14 lipca 2024
Kochani członkowie Rodziny Pallotyńskiej!
Jak wiecie nieco ponad tydzień temu Krajowa Rada Koordynacyjna Zjednoczenia Apostolstwa Katolickiego w Polsce powołała mnie na funkcję Przewodniczącego. Wybór ten zatwierdzony ostatecznie kilka dni temu przez Radę Generalną otwiera przede całą naszą wspólnotą kolejny rozdział na kartach naszego pallotyńskiego tu i teraz. Nie jest to dla mnie zupełnie nowa rzeczywistość. Przez ostatnie 2 lata pełnienia tej funkcji dobrze poznałem, z czym to się wiąże i jak wiele nie zależy ode mnie. Po ludzku bowiem wymaga to godzenia wielu wymiarów mojego życia, które bynajmniej nie wiąże się tylko ze Zjednoczeniem. Mam dzisiaj, jeszcze bardziej niż 2 lata temu, tą pewność, że ostateczne zdanie należy do Pana, który jest ponad nasze ludzkie ograniczenia i naprawdę potrafi się posługiwać nami w nadzwyczajny sposób, który czasem onieśmiela.
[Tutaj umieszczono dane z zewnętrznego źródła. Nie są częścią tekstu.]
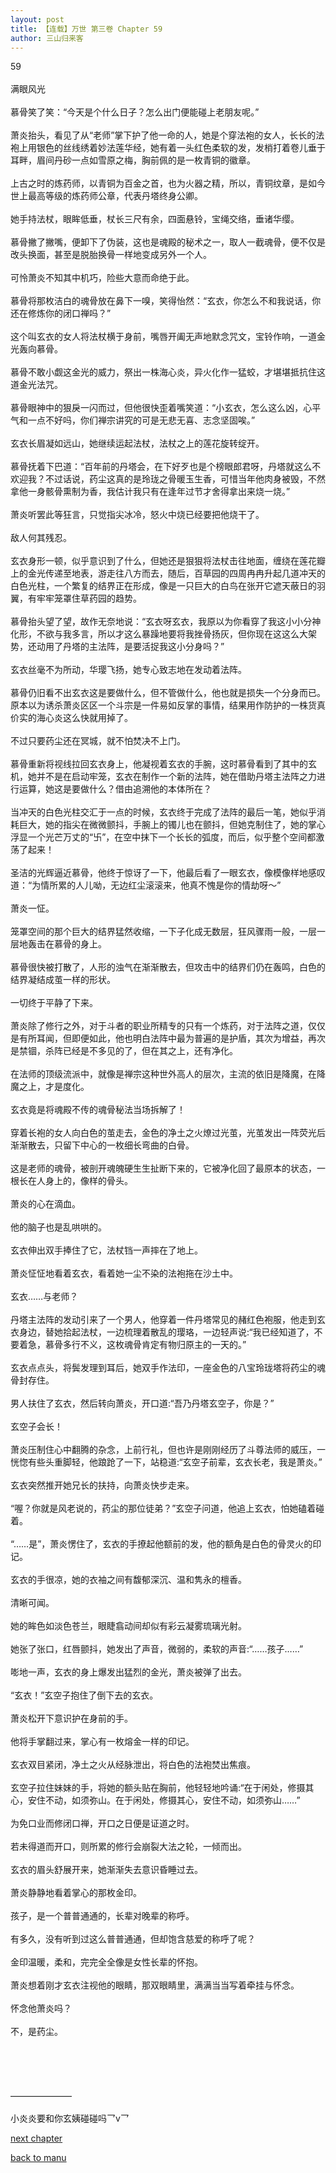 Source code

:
 ```yaml
---
layout: post
title: 【连载】万世 第三卷 Chapter 59
author: 三山归来客
---
```




59<br><br>满眼风光<br><br>  慕骨笑了笑：“今天是个什么日子？怎么出门便能碰上老朋友呢。”<br><br>  萧炎抬头，看见了从“老师”掌下护了他一命的人，她是个穿法袍的女人，长长的法袍上用银色的丝线绣着妙法莲华经，她有着一头红色柔软的发，发梢打着卷儿垂于耳畔，眉间丹砂一点如雪原之梅，胸前佩的是一枚青铜的徽章。<br><br>  上古之时的炼药师，以青铜为百金之首，也为火器之精，所以，青铜纹章，是如今世上最高等级的炼药师公章，代表丹塔终身公卿。<br><br>  她手持法杖，眼眸低垂，杖长三尺有余，四面悬铃，宝绳交络，垂诸华缨。<br><br>  慕骨撇了撇嘴，便卸下了伪装，这也是魂殿的秘术之一，取人一截魂骨，便不仅是改头换面，甚至是脱胎换骨一样地变成另外一个人。<br><br>  可怜萧炎不知其中机巧，险些大意而命绝于此。<br><br>  慕骨将那枚洁白的魂骨放在鼻下一嗅，笑得怡然：“玄衣，你怎么不和我说话，你还在修炼你的闭口禅吗？”<br><br>  这个叫玄衣的女人将法杖横于身前，嘴唇开阖无声地默念咒文，宝铃作响，一道金光轰向慕骨。<br><br>  慕骨不敢小觑这金光的威力，祭出一株海心炎，异火化作一猛蛟，才堪堪抵抗住这道金光法咒。<br><br>  慕骨眼神中的狠戾一闪而过，但他很快歪着嘴笑道：“小玄衣，怎么这么凶，心平气和一点不好吗，你们禅宗讲究的可是无悲无喜、志念坚固唉。”<br><br>  玄衣长眉凝如远山，她继续运起法杖，法杖之上的莲花旋转绽开。<br><br>  慕骨抚着下巴道：“百年前的丹塔会，在下好歹也是个榜眼郎君呀，丹塔就这么不欢迎我？不过话说，药尘这真的是玲珑之骨暖玉生香，可惜当年他肉身被毁，不然拿他一身骸骨熏制为香，我估计我只有在逢年过节才舍得拿出来烧一烧。”<br><br>  萧炎听罢此等狂言，只觉指尖冰冷，怒火中烧已经要把他烧干了。<br><br>  敌人何其残忍。<br><br>  玄衣身形一顿，似乎意识到了什么，但她还是狠狠将法杖击往地面，缠绕在莲花瓣上的金光传递至地表，游走往八方而去，随后，百草园的四周冉冉升起几道冲天的白色光柱，一个繁复的结界正在形成，像是一只巨大的白鸟在张开它遮天蔽日的羽翼，有牢牢笼罩住草药园的趋势。<br><br>  慕骨抬头望了望，故作无奈地说：“玄衣呀玄衣，我原以为你看穿了我这小小分神化形，不欲与我多言，所以才这么暴躁地要将我挫骨扬灰，但你现在这这么大架势，还动用了丹塔的主法阵，是要活捉我这小分身吗？”<br><br>  玄衣丝毫不为所动，华璎飞扬，她专心致志地在发动着法阵。<br><br>  慕骨仍旧看不出玄衣这是要做什么，但不管做什么，他也就是损失一个分身而已。原本以为诱杀萧炎区区一个斗宗是一件易如反掌的事情，结果用作防护的一株货真价实的海心炎这么快就用掉了。<br><br>  不过只要药尘还在冥城，就不怕焚决不上门。<br><br>  慕骨重新将视线拉回玄衣身上，他凝视着玄衣的手腕，这时慕骨看到了其中的玄机，她并不是在启动牢笼，玄衣在制作一个新的法阵，她在借助丹塔主法阵之力进行运算，她这是要做什么？借由追溯他的本体所在？<br><br>  当冲天的白色光柱交汇于一点的时候，玄衣终于完成了法阵的最后一笔，她似乎消耗巨大，她的指尖在微微颤抖，手腕上的镯儿也在颤抖，但她克制住了，她的掌心浮显一个光芒万丈的“卐”，在空中抹下一个长长的弧度，而后，似乎整个空间都激荡了起来！<br><br>  圣洁的光辉逼近慕骨，他终于惊讶了一下，他最后看了一眼玄衣，像模像样地感叹道：“为情所累的人儿呦，无边红尘滚滚来，他真不愧是你的情劫呀～”<br><br>  萧炎一怔。<br><br>  笼罩空间的那个巨大的结界猛然收缩，一下子化成无数层，狂风骤雨一般，一层一层地轰击在慕骨的身上。<br><br>  慕骨很快被打散了，人形的浊气在渐渐散去，但攻击中的结界们仍在轰鸣，白色的结界凝结成茧一样的形状。<br><br>  一切终于平静了下来。<br><br>  萧炎除了修行之外，对于斗者的职业所精专的只有一个炼药，对于法阵之道，仅仅是有所耳闻，但即便如此，他也明白法阵中最为普遍的是护盾，其次为增益，再次是禁锢，杀阵已经是不多见的了，但在其之上，还有净化。<br><br>  在法师的顶级流派中，就像是禅宗这种世外高人的层次，主流的依旧是降魔，在降魔之上，才是度化。<br><br>  玄衣竟是将魂殿不传的魂骨秘法当场拆解了！<br><br>  穿着长袍的女人向白色的茧走去，金色的净土之火燎过光茧，光茧发出一阵荧光后渐渐散去，只留下中心的一枚细长弯曲的白骨。<br><br>  这是老师的魂骨，被剖开魂魄硬生生扯断下来的，它被净化回了最原本的状态，一根长在人身上的，像样的骨头。<br><br>  萧炎的心在滴血。<br><br>  他的脑子也是乱哄哄的。<br><br>  玄衣伸出双手捧住了它，法杖铛一声摔在了地上。<br><br>  萧炎怔怔地看着玄衣，看着她一尘不染的法袍拖在沙土中。<br><br>  玄衣……与老师？<br><br>  丹塔主法阵的发动引来了一个男人，他穿着一件丹塔常见的赭红色袍服，他走到玄衣身边，替她拾起法杖，一边梳理着散乱的璎珞，一边轻声说:“我已经知道了，不要着急，慕骨多行不义，这枚魂骨肯定有物归原主的一天的。”<br><br>  玄衣点点头，将鬓发理到耳后，她双手作法印，一座金色的八宝玲珑塔将药尘的魂骨封存住。<br><br>  男人扶住了玄衣，然后转向萧炎，开口道:“吾乃丹塔玄空子，你是？”<br><br>  玄空子会长！<br><br>  萧炎压制住心中翻腾的杂念，上前行礼，但也许是刚刚经历了斗尊法师的威压，一恍惚有些头重脚轻，他踉跄了一下，站稳道:“玄空子前辈，玄衣长老，我是萧炎。”<br><br>  玄衣突然推开她兄长的扶持，向萧炎快步走来。<br><br>  “喔？你就是风老说的，药尘的那位徒弟？”玄空子问道，他追上玄衣，怕她磕着碰着。<br><br>  “……是”，萧炎愣住了，玄衣的手撩起他额前的发，他的额角是白色的骨灵火的印记。<br><br>  玄衣的手很凉，她的衣袖之间有馥郁深沉、温和隽永的檀香。<br><br>  清晰可闻。<br><br>  她的眸色如淡色苍兰，眼睫翕动间却似有彩云凝雾琉璃光射。<br><br>  她张了张口，红唇颤抖，她发出了声音，微弱的，柔软的声音:“……孩子……”<br><br>  嘭地一声，玄衣的身上爆发出猛烈的金光，萧炎被弹了出去。<br><br>  “玄衣！”玄空子抱住了倒下去的玄衣。<br><br>  萧炎松开下意识护在身前的手。<br><br>  他将手掌翻过来，掌心有一枚熔金一样的印记。<br><br>  玄衣双目紧闭，净土之火从经脉泄出，将白色的法袍焚出焦痕。<br><br>  玄空子拉住妹妹的手，将她的额头贴在胸前，他轻轻地吟诵:“在于闲处，修摄其心，安住不动，如须弥山。在于闲处，修摄其心，安住不动，如须弥山……”<br><br>  为免口业而修闭口禅，开口之日便是证道之时。<br><br>  若未得道而开口，则所累的修行会崩裂大法之轮，一倾而出。<br><br>  玄衣的眉头舒展开来，她渐渐失去意识昏睡过去。<br><br>  萧炎静静地看着掌心的那枚金印。<br><br>  孩子，是一个普普通通的，长辈对晚辈的称呼。<br><br>  有多久，没有听到过这么普普通通，但却饱含慈爱的称呼了呢？<br><br>  金印温暖，柔和，完完全全像是女性长辈的怀抱。<br><br>  萧炎想着刚才玄衣注视他的眼睛，那双眼睛里，满满当当写着牵挂与怀念。<br><br>  怀念他萧炎吗？<br><br>  不，是药尘。<br><br> <br><br><br><br> ———————<br><br>小炎炎要和你玄姨碰碰吗乛v乛

[next chapter](https://allforyanchen.github.io/2020/07/19/post-44-chapter-60.html)

[back to manu](https://allforyanchen.github.io/2020/07/19/post-44.html)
Podobnie jak 2 lata temu tak i teraz swoją rolę postrzegam jako tego, który podobnie jak w ptasim kluczu zupełnie na przodzie, pilnuje, abyśmy w naszym pallotyńskim locie trzymali kurs. Nie jestem w tym sam mam do dyspozycji całą Krajową Radę, która wybierając mnie zapewniła również o swoim codziennym wsparciu i zaangażowaniu. Zjednoczenie, podobnie jak Kościół, parafrazując Papieża Franciszka: jest powołane by być otwartym domem Ojca. Dobry dom to taki, który ma solidne fundamenty. Dobry dom to ciepło relacji, które pozwalają nam doświadczyć bliskości. Dobry dom to nade wszystko zaufanie, które domownicy do siebie mają. Nie twierdzę, że takim domem jako Zjednoczenie jesteśmy, ale jest moim osobistym pragnieniem, abyśmy takim domem się stawali. Mamy na tym polu wszyscy wiele do zrobienia. Wciąż w wielu miejscach brakuje nam życzliwości, szacunku do naszych różnic czy współpracy pomimo wzajemnej niechęci. Lubimy nasz indywidualizm, bezpieczne fortece czy udzielanie złotych rad czym „Zjednoczenie” powinno się zająć. Zjednoczenie to my, jeśli nie jest takie jakie chcielibyśmy, aby było to zacznijmy je zmieniać od siebie, tutaj zaczyna się początek zmian, dzięki któremu, w co wierzę, staniemy się silniejsi, a na pewno o wiele bardziej radośni i pozbawieni zbędnego napięcia. Zadanie Krajowej Rady jest oczywiście na tym polu szczególne. To ona jest z definicji motorem napędowym naszej wspólnoty. Tworzą ją ludzie jak Wy, wielu z Nich znacie osobiście, wykorzystajcie to do dobrych rozmów o ZAKu, dzielenia się propozycjami, ale równocześnie nie zapominajcie proszę, że Zjednoczenie jest naszym wspólnym dziedzictwem, bez względu na to kto jakie funkcje w nim pełni.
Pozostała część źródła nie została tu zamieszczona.